I see. Makes sense to me. I'm glad there are people who love to tinker, test, and modify. FWIW, no steps were taken to prevent installation of DD-WRT or any flavor of Linux. There are no carriers to de-certify the device, just the FCC. There is a developer mode. More details to come. You can install whatever you want, just like with an Android or CrOS device.
They also emit a constant, loud fan whine because they're meant to live in a rack. They also take multiple minutes to reboot. Automatic updates are delivered by trained humans via archaic incantations of "tftp get".
It's about being realistic, you are the product for most of Google's services. This will no doubt be any different.
If you see Google as your "friend", then your minimal and non-contributing comment could be considered of value. I see that you just made this HN account, and appear to be astroturfing for this new device. Mind explaining to HN why that's the case?
1. In most cases, Google services are free to the user and leverage ads to cover the R&D and operational expenses of the service, and of course for profit. The difference between that model and a device you purchase for what certainly appears to be a non-subsidised price seems pretty stark to me. As a result, I balk at your blanket, unsupported statement such as "This will no doubt be any different". Are documents such as https://support.google.com/onhub/answer/6246642?hl=en outright lies? If so, please provide some citation or reason.
2. HN is not an entity to whom I need to explain. The accounts are throw-away by design. It exists because HN requires I have an identity in order to operate in its context. Requirement set. Requirement met. Here we are. Freedom.
3. I am sad to hear you found my comment "minimal and non-contributing". This concept has resurfaced in many conversations I've had in regard to this and similar topics. Allow me to expand and hopefully add value.
I think of opposition to Google (or other corporate entities) as having two distinct brands: people who consider them as adversaries and people who disagree with or dislike their business models. The difference in my mind is that an adversary is an entity that is expected to be malicious and should only be trusted if bound by strong technical controls. If you believe that Google is an adversary in this sense, then your position makes sense to me. Deliberately avoiding Google's products/services/devices is one of the very few technical controls available to you as a private citizen. I disagree with your assessment, but the course of action you're advocating is consistent with your world view. You can can hardly be blamed for discarding the policy I referred above as patently false. That's the long winded version of what I said. Fair?
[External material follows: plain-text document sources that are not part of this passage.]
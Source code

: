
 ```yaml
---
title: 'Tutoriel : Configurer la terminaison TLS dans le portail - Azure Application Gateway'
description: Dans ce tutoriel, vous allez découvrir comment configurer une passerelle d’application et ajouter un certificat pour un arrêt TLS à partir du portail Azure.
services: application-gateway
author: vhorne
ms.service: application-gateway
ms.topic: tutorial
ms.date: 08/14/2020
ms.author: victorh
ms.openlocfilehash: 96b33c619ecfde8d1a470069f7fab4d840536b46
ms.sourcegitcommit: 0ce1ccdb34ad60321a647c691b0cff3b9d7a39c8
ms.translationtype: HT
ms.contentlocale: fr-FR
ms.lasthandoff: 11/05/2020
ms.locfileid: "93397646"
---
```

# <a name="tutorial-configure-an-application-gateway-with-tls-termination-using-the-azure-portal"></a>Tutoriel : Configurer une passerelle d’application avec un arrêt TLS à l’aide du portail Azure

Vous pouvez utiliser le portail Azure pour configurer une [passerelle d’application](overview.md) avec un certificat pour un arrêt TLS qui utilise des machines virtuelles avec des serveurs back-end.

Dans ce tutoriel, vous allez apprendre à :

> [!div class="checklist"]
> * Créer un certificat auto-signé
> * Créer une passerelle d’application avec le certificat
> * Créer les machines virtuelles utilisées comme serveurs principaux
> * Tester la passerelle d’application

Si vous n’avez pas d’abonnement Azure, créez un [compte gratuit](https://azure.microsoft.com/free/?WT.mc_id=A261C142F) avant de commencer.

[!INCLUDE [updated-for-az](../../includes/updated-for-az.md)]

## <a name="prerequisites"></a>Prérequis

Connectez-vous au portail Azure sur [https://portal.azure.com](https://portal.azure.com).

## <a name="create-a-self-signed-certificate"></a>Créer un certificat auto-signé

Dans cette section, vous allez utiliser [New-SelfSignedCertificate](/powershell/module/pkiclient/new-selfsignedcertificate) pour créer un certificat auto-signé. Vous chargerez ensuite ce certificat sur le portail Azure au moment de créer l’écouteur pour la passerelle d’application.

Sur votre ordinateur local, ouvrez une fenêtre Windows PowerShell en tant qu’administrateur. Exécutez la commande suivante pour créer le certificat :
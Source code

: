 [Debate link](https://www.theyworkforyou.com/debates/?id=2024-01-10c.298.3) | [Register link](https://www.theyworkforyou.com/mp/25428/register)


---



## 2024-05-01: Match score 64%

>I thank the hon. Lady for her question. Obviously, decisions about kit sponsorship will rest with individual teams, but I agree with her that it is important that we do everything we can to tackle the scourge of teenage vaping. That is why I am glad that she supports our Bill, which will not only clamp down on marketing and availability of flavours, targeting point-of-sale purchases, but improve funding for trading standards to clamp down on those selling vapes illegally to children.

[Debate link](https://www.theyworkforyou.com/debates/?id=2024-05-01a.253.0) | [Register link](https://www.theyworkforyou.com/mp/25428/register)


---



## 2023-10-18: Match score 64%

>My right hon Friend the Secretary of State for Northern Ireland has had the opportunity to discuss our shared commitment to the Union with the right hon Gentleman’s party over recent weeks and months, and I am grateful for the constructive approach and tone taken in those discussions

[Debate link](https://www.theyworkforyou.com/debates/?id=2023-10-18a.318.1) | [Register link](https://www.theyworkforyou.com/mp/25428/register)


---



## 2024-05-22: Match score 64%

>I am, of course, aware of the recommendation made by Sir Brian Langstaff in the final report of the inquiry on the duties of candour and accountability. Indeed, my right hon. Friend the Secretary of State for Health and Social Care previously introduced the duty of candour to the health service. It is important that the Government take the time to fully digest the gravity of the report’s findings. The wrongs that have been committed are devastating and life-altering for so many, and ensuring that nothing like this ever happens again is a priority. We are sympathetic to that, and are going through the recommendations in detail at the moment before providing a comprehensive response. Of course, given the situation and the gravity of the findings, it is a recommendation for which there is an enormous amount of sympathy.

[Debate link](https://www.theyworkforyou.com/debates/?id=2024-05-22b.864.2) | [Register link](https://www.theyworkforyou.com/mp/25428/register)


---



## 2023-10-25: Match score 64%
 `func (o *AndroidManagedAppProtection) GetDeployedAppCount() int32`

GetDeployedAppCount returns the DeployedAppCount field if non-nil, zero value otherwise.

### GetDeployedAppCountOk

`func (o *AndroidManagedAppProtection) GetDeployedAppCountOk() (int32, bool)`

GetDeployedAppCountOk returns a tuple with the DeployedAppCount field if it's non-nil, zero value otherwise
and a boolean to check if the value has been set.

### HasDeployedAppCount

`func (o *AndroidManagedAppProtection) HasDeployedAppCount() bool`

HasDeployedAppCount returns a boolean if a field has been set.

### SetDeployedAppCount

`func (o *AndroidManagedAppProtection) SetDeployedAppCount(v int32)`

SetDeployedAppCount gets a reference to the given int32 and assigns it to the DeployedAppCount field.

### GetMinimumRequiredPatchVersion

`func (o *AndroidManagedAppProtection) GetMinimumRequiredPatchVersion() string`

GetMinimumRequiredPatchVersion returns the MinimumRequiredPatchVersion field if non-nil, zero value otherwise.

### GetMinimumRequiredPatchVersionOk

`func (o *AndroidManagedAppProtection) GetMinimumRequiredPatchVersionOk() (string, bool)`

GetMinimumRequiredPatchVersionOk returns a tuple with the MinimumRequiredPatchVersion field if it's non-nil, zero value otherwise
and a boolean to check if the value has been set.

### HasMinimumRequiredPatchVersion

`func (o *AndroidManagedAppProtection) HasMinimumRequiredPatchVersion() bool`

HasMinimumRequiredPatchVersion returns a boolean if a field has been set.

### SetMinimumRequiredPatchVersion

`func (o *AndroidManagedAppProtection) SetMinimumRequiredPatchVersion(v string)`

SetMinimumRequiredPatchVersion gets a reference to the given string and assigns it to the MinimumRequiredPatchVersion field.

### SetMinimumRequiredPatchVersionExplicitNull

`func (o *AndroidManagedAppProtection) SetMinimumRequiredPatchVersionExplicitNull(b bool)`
There is an alternative: you disagree with Google's business model, and don't trust Google to act with your best intentions in mind. It is not evil, but its actions may have effects you do not condone or expect. Yet, from time to time it releases products/services/devices that solve some problem you have. In that case, I'd argue that you can afford to operate in "mixed mode", where you make decisions product by product based on some analysis. This analysis could be something like auditing Google's products where feasible (e.g. AOSP, CrOS, Chromium, etc.). Hurrah for open source. The demands this option places on you are quite high. The return is comparatively low. I claim the return is low because meaningful analysis requires a lot of time and less than common skills, and in return you may get a tool to solve some primitive problem (e.g. browse the web, make a call, send an email, etc). I expect that the the vast majority of people will not go down this path. Certainly nearly no one will review all post-facto software updates for adherence to initial audit criteria/standards. Another flavor of "analysis" is to delegate the decision to trusted parties. For example follow EFF's recommendations to minimize risk. (e.g. HTTPS everywhere, Privacy Badger, and their "Who Has Your Back" reports, etc). This approach scales quite well. It allows the user to do some basic inspection (e.g. reading reviews, articles, maybe skim the source, etc) and make up their mind. They feel informed, but are in fact removed from underlying details and reasoning.
The questions I have for you are as follows. Which camp do you belong to? If it's the first, I'd be curious to understand why. Is Google your sole adversary or is Cisco/Juniper, Asus/Netgear, etc in the same boat? They all play a role in mangling, mirroring, and forwarding your packets. The vast majority of network devices are upgraded, patched, reconfigured without your input or knowledge. Is that not a concern? If not, why not?
If you're a mixed mode sort, then why advocate a response tied to the more extreme position? Also, unless you've done first hand analysis or can cite some, I don't grasp how you could have arrived at your conclusions already. OnHub code will be open sourced at some stage. It can be audited. You can even wait for someone to audit it and defer to them. Why jump the gun and call to abandon ship?